• Exercise description: Without omitting anything, copy every entry word for word.

• Exercise data:
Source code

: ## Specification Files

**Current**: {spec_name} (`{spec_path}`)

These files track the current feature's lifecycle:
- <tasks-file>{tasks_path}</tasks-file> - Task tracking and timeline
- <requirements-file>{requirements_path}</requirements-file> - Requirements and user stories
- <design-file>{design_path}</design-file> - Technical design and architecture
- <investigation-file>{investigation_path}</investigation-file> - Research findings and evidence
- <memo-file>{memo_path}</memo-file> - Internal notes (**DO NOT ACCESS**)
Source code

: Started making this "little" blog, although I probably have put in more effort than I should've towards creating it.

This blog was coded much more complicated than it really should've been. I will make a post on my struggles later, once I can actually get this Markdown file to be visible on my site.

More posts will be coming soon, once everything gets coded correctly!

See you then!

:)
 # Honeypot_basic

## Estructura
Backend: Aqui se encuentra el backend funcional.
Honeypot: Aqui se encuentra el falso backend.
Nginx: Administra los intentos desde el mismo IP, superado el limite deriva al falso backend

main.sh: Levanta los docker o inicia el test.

• Answer to this task:
Source code

: ## Specification Files

**Current**: {spec_name} (`{spec_path}`)

These files track the current feature's lifecycle:
- <tasks-file>{tasks_path}</tasks-file> - Task tracking and timeline
- <requirements-file>{requirements_path}</requirements-file> - Requirements and user stories
- <design-file>{design_path}</design-file> - Technical design and architecture
- <investigation-file>{investigation_path}</investigation-file> - Research findings and evidence
- <memo-file>{memo_path}</memo-file> - Internal notes (**DO NOT ACCESS**)
Source code

: Started making this "little" blog, although I probably have put in more effort than I should've towards creating it.

This blog was coded much more complicated than it really should've been. I will make a post on my struggles later, once I can actually get this Markdown file to be visible on my site.

More posts will be coming soon, once everything gets coded correctly!

See you then!

:)
 # Honeypot_basic

## Estructura
Backend: Aqui se encuentra el backend funcional.
Honeypot: Aqui se encuentra el falso backend.
Nginx: Administra los intentos desde el mismo IP, superado el limite deriva al falso backend

main.sh: Levanta los docker o inicia el test.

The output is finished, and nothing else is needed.